● Your assignment: Return only the count of lines in the listing below where the word "application" appears.

● Task input:
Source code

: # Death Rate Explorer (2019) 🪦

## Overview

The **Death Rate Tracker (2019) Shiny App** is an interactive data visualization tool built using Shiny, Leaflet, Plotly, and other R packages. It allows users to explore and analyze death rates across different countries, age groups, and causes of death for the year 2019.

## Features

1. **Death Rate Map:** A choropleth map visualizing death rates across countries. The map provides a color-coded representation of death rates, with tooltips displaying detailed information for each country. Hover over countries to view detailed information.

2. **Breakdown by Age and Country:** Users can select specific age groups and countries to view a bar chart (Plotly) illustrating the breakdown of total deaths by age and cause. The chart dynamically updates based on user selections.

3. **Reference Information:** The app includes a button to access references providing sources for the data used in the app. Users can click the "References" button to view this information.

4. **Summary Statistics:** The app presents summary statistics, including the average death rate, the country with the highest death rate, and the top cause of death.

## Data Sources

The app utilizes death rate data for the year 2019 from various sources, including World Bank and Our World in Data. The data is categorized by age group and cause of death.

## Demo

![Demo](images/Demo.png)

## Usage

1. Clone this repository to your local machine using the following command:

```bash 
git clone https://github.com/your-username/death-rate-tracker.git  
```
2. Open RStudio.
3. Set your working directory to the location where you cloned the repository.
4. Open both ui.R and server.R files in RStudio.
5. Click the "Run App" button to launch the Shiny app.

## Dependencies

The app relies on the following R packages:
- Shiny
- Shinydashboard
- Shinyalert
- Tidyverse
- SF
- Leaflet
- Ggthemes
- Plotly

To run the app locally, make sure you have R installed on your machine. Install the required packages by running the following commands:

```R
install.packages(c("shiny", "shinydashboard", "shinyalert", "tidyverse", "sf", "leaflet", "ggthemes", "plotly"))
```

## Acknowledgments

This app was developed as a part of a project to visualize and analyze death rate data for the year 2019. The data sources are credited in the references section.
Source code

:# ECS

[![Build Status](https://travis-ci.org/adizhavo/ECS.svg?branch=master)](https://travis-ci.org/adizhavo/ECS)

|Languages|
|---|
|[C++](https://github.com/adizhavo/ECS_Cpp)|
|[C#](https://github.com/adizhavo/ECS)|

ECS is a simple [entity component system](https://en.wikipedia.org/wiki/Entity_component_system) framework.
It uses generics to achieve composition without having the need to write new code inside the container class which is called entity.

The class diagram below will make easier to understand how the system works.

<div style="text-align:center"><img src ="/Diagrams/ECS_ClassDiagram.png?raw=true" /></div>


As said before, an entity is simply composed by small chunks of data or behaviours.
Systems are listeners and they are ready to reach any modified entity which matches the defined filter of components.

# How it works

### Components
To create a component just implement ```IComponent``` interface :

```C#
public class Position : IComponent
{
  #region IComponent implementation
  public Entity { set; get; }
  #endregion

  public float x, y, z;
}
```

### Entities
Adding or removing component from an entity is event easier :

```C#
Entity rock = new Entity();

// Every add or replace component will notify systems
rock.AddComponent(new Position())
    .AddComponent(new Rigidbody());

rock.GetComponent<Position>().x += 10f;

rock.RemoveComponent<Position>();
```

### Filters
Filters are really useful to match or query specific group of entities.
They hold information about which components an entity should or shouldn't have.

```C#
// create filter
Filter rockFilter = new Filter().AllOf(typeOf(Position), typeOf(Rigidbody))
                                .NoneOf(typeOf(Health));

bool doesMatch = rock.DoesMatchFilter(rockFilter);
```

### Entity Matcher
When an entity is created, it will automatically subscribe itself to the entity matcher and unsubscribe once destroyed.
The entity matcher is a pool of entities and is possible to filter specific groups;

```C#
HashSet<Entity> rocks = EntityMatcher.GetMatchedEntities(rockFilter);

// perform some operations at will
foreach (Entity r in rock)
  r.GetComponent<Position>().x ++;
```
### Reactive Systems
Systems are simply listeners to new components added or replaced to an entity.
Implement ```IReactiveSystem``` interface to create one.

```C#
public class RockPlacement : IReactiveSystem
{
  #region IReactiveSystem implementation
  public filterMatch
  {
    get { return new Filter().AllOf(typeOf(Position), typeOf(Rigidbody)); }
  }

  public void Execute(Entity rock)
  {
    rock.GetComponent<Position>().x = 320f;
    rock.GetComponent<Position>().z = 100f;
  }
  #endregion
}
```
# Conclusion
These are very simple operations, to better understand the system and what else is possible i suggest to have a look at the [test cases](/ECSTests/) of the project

...

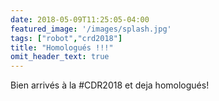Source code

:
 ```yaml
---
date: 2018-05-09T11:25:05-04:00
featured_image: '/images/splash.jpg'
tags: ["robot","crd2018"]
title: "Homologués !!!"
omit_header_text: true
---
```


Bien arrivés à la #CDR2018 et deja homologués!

* * *

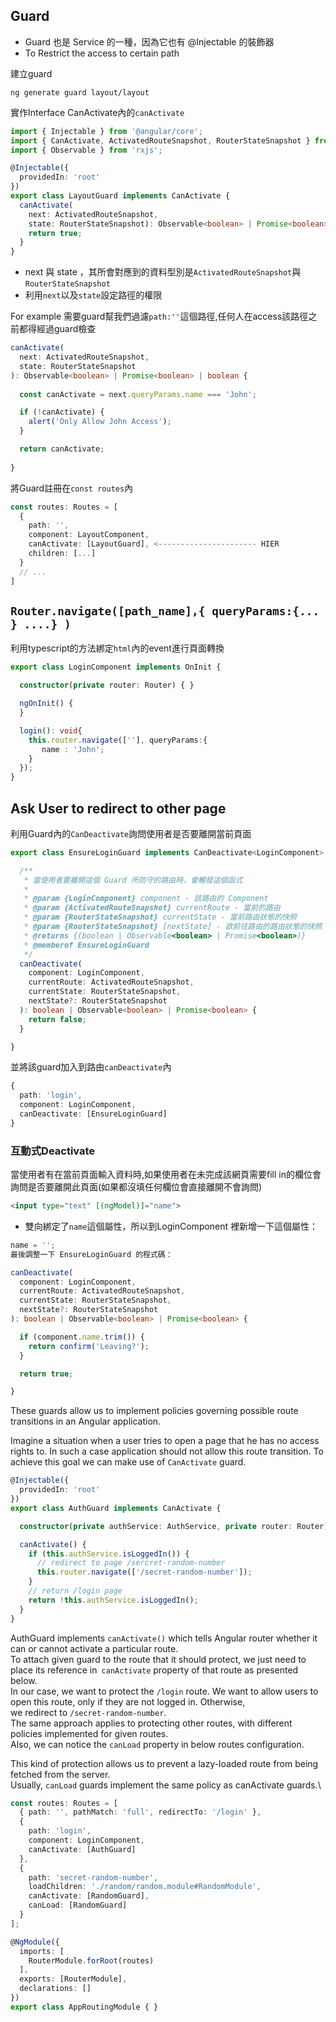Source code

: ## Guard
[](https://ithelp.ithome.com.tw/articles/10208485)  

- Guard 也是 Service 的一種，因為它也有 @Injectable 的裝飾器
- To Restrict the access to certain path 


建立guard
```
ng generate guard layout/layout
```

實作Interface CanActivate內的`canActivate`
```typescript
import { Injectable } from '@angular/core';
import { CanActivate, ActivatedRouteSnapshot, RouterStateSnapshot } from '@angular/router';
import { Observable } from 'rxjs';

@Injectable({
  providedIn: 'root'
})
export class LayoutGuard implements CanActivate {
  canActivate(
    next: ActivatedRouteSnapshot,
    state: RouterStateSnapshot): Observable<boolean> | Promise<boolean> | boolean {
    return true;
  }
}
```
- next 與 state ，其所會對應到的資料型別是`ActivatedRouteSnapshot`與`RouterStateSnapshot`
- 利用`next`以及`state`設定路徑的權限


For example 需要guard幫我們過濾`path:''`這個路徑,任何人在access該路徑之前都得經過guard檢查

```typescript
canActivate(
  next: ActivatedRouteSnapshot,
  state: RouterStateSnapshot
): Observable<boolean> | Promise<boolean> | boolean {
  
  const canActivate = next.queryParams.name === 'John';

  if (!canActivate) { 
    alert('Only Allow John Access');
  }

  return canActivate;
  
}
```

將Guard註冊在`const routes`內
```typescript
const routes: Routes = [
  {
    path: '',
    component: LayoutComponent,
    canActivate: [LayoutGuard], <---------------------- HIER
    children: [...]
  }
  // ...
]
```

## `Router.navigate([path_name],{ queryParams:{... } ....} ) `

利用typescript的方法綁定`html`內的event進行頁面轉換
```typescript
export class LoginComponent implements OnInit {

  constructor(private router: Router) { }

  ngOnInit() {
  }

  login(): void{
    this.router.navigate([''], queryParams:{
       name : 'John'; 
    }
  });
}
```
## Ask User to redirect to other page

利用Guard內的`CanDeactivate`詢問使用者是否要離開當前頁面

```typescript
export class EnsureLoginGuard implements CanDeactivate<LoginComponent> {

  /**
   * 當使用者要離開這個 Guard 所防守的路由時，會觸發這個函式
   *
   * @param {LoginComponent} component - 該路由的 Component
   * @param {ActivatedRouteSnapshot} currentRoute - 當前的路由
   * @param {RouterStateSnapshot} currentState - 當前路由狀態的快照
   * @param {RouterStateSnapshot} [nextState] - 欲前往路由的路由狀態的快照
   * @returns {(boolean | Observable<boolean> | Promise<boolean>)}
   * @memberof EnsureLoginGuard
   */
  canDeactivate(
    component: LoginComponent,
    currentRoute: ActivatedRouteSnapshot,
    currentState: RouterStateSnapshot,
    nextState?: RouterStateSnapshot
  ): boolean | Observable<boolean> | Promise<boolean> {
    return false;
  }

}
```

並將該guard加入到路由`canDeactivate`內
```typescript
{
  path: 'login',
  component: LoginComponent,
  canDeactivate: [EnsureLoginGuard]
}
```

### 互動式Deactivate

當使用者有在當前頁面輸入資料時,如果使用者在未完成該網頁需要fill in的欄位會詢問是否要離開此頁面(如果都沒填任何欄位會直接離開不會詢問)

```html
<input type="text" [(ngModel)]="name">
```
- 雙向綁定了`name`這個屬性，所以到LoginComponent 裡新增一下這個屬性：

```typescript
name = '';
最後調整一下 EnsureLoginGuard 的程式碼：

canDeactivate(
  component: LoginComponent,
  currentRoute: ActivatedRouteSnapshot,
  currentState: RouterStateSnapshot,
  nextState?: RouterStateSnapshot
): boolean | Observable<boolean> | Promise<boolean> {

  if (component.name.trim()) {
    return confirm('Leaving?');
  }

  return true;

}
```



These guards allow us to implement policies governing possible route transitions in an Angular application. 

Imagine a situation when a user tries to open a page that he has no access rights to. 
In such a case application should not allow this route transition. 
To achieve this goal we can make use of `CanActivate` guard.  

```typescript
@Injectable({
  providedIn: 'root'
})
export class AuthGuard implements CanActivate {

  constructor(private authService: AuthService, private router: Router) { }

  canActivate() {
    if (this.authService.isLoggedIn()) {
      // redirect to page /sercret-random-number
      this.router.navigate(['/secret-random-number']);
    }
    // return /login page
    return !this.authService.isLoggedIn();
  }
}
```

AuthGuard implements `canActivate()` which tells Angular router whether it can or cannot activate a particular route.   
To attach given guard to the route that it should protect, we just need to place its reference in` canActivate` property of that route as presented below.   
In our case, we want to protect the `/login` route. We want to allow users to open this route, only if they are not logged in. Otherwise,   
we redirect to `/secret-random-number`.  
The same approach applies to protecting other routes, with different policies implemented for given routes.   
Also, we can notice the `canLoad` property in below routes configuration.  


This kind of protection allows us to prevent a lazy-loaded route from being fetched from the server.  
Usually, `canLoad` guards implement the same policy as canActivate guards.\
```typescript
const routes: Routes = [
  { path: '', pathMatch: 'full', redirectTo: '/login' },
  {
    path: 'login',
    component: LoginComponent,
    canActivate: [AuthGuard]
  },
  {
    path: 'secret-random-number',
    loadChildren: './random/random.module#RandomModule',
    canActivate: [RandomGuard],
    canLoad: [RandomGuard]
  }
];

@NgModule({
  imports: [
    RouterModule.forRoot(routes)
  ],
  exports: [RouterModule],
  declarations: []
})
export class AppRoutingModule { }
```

● Your solution: 2